Top of Available data

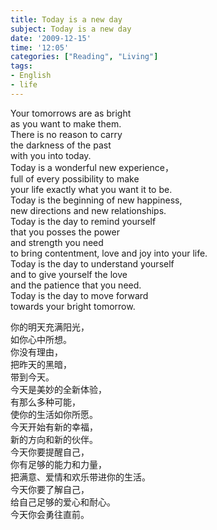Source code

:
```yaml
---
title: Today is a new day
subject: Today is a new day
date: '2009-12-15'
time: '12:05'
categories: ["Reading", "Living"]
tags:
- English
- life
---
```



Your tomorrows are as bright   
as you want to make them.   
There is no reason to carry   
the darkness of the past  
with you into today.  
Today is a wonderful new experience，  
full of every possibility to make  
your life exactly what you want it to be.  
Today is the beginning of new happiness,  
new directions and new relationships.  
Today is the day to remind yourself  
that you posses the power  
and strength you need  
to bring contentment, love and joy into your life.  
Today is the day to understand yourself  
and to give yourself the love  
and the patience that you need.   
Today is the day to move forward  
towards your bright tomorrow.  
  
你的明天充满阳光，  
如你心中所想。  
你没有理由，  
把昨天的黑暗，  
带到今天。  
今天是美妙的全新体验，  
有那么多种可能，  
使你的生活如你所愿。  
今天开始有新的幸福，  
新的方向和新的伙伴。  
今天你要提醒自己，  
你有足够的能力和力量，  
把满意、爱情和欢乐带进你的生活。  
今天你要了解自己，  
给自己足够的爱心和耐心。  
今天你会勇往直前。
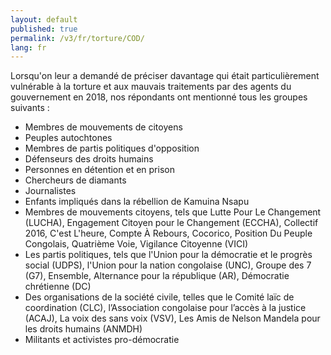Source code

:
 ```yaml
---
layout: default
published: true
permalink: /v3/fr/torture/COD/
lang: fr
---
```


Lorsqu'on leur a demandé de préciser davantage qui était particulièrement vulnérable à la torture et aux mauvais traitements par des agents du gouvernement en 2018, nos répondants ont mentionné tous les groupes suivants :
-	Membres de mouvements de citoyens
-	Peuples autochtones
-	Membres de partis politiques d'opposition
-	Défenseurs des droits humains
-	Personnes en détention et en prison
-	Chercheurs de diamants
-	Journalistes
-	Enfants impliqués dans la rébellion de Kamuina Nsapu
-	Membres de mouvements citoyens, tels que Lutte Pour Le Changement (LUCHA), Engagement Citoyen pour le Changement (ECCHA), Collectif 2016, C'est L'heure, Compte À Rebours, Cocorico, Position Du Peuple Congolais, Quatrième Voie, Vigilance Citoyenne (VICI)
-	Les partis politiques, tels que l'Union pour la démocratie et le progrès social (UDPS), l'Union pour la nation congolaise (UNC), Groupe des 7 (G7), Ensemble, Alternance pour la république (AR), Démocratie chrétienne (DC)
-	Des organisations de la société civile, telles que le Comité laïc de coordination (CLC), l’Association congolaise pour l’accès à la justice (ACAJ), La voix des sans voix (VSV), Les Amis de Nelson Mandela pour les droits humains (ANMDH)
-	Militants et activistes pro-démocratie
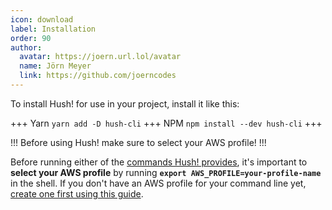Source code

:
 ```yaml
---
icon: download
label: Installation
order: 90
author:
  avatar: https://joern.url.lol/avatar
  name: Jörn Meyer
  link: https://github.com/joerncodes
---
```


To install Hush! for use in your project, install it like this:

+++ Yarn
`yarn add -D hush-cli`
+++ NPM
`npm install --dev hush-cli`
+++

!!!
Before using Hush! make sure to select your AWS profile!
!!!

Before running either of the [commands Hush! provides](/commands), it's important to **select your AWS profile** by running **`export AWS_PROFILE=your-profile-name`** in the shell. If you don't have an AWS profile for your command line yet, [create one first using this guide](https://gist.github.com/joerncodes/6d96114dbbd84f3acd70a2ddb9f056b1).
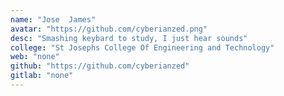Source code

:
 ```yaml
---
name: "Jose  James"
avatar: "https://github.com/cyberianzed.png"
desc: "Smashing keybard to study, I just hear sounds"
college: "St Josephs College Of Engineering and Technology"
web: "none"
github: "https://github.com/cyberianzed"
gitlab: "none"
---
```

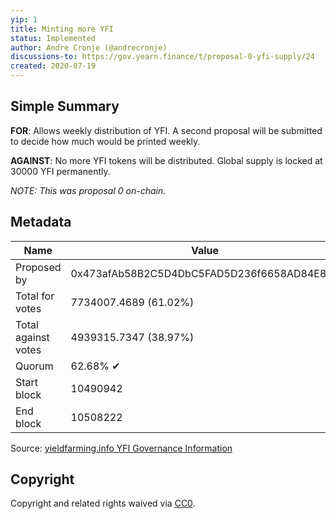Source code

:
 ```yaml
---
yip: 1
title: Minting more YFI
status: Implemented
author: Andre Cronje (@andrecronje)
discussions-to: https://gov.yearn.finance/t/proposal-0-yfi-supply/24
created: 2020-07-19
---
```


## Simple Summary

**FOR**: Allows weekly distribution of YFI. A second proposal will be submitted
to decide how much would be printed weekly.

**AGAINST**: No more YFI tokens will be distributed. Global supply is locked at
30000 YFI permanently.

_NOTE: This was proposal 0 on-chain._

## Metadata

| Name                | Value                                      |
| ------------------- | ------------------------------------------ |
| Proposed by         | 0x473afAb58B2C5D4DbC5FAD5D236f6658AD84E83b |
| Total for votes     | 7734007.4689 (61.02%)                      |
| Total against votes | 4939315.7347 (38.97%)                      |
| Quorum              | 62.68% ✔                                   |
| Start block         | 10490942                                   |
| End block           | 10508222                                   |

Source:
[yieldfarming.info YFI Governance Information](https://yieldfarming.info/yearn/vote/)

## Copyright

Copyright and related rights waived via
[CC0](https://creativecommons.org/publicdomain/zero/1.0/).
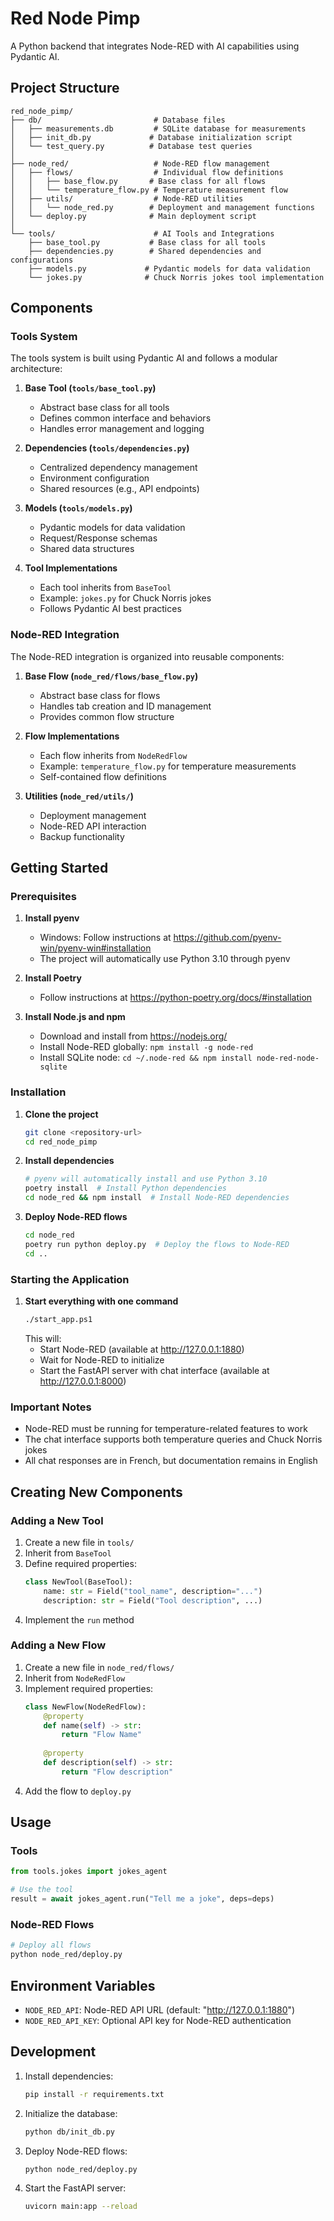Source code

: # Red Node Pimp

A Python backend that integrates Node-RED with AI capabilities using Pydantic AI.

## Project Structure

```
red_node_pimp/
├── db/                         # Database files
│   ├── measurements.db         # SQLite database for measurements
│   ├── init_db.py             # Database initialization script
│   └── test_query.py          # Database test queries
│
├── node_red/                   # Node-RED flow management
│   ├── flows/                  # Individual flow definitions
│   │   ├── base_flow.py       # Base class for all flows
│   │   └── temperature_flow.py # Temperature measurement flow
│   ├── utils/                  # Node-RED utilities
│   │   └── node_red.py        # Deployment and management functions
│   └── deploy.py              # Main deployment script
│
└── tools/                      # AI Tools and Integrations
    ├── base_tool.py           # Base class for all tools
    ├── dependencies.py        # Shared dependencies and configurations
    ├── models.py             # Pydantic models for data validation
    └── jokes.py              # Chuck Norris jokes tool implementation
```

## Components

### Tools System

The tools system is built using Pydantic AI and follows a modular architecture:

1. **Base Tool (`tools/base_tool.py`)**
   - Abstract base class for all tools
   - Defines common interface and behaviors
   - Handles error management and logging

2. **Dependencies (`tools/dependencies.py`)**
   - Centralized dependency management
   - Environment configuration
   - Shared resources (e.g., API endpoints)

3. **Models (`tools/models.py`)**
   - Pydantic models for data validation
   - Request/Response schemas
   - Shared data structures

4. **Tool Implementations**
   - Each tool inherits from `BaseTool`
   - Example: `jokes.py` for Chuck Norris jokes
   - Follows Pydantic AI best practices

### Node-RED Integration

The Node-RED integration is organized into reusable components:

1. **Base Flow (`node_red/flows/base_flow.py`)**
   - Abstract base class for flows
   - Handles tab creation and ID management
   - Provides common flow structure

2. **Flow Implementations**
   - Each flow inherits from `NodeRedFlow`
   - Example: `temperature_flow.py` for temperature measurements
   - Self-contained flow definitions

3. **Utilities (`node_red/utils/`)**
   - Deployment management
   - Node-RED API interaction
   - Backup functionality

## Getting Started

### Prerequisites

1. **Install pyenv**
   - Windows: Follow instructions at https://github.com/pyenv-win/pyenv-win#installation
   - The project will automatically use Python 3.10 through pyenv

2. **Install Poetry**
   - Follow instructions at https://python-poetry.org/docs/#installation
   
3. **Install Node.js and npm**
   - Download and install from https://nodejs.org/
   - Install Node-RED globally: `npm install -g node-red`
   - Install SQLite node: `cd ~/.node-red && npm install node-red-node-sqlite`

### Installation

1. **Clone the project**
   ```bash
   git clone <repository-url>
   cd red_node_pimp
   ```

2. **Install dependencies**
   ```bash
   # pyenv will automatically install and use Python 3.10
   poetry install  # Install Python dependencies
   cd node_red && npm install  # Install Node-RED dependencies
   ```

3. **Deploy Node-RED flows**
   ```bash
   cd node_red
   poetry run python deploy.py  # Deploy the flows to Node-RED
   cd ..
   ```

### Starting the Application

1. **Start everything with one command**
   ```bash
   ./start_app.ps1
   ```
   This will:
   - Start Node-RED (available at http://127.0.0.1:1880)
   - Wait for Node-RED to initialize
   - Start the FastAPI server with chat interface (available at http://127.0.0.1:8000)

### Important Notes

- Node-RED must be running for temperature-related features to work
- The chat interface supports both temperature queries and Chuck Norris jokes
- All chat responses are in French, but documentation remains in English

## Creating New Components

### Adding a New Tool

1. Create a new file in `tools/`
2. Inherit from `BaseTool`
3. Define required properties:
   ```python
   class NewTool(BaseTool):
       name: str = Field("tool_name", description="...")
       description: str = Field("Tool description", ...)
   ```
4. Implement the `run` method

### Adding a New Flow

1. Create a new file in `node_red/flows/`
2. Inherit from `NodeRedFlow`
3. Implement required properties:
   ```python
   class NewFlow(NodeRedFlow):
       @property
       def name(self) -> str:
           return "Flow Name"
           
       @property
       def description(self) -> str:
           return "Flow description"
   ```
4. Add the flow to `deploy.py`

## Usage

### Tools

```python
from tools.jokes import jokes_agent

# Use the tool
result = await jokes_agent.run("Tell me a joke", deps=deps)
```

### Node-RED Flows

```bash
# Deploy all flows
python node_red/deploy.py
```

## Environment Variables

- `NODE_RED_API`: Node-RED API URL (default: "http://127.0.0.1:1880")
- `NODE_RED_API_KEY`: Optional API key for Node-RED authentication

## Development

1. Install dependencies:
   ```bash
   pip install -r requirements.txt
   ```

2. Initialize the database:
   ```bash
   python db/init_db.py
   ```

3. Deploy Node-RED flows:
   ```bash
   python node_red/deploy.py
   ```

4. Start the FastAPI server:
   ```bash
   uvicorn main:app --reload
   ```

Bottom of Available data
Top of Available data

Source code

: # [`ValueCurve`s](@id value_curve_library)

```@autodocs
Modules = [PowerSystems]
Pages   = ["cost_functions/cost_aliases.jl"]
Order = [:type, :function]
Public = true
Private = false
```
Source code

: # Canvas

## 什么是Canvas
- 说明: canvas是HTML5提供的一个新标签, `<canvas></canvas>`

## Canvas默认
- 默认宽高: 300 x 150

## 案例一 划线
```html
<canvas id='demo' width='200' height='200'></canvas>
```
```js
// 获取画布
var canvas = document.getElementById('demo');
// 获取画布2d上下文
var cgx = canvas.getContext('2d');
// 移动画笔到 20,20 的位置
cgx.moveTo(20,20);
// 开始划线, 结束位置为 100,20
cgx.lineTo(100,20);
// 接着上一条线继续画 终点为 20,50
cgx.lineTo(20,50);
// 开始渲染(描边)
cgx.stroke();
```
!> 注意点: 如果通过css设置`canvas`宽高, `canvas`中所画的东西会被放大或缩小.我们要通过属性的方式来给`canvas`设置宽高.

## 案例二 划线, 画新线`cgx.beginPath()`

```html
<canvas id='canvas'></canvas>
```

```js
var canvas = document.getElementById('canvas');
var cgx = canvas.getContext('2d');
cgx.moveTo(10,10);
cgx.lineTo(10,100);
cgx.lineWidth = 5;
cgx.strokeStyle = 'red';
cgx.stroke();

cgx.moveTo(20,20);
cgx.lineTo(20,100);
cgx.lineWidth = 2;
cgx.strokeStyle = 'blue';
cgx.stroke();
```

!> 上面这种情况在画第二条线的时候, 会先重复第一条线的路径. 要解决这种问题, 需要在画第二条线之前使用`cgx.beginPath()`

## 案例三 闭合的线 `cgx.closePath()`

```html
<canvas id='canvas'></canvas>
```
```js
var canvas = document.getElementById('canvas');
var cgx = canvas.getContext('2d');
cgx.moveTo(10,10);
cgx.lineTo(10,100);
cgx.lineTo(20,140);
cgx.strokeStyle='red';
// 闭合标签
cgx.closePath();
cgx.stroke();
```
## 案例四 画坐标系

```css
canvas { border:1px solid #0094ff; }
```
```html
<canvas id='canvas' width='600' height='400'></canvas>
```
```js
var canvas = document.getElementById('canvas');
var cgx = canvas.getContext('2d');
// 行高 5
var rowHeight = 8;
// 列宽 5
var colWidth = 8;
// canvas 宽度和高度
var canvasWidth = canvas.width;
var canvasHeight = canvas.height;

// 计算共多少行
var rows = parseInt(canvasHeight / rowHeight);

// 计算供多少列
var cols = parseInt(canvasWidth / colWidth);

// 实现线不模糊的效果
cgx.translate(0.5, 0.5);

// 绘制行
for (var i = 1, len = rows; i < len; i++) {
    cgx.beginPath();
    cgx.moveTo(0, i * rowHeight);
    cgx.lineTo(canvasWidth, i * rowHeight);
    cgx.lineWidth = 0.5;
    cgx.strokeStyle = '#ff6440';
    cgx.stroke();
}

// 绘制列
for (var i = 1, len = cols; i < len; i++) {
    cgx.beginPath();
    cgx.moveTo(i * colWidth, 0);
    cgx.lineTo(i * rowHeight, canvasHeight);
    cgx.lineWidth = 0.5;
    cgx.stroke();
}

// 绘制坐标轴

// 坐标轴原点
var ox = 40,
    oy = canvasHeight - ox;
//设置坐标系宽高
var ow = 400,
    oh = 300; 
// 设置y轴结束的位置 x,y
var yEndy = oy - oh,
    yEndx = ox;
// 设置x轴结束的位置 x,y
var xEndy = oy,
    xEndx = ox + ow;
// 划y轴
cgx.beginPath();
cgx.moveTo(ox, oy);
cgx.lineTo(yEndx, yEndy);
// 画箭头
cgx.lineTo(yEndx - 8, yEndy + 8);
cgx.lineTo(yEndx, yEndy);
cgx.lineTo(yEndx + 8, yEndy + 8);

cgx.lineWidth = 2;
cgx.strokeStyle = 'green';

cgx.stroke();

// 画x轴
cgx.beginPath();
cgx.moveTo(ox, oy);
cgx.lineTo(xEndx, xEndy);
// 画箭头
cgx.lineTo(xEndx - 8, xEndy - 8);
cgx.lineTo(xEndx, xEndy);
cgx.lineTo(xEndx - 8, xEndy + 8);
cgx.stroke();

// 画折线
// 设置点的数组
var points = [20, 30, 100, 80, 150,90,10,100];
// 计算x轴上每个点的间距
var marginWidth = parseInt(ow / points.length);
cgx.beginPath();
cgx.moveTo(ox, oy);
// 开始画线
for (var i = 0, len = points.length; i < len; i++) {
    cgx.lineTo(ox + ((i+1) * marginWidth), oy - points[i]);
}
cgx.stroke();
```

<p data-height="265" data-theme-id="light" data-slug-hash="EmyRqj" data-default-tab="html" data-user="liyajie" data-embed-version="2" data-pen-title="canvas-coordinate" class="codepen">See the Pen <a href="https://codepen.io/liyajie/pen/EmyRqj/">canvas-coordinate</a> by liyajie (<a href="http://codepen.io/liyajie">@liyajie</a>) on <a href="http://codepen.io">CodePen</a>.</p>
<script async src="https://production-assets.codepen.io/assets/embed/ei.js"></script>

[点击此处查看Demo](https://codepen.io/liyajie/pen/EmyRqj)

Bottom of Available data
Top of Available data

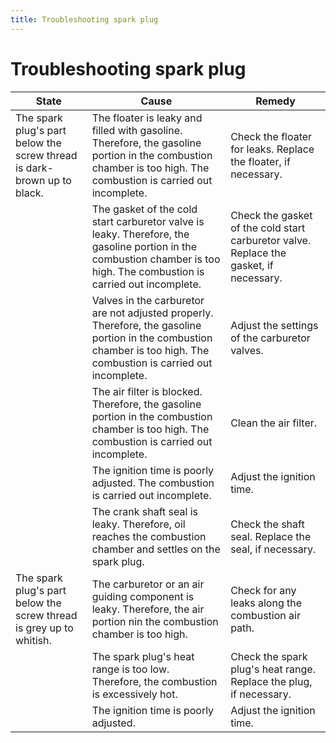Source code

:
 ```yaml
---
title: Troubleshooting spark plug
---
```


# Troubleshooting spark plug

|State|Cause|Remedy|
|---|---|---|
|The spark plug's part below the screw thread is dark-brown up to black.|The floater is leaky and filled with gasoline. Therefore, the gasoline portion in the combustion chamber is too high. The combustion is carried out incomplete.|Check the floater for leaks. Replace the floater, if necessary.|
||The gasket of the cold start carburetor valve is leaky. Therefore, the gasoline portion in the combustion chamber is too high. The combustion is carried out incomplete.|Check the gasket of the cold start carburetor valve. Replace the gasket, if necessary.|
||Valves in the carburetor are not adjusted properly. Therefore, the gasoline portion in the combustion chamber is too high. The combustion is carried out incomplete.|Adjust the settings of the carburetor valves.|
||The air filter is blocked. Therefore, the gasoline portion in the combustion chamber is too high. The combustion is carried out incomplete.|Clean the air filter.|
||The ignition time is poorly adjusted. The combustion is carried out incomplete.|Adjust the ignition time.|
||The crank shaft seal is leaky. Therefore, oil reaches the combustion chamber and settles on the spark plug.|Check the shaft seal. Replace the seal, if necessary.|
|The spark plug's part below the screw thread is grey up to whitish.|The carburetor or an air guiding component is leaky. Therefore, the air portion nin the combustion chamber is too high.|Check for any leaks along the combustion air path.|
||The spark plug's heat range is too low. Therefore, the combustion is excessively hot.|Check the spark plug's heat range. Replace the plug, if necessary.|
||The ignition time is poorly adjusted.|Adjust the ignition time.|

Bottom of Available data

### Instructions to follow
The answer is each line in which the word "ignition" occurs, copied from the material above.

### Final answer
||The ignition time is poorly adjusted. The combustion is carried out incomplete.|Adjust the ignition time.|
||The ignition time is poorly adjusted.|Adjust the ignition time.|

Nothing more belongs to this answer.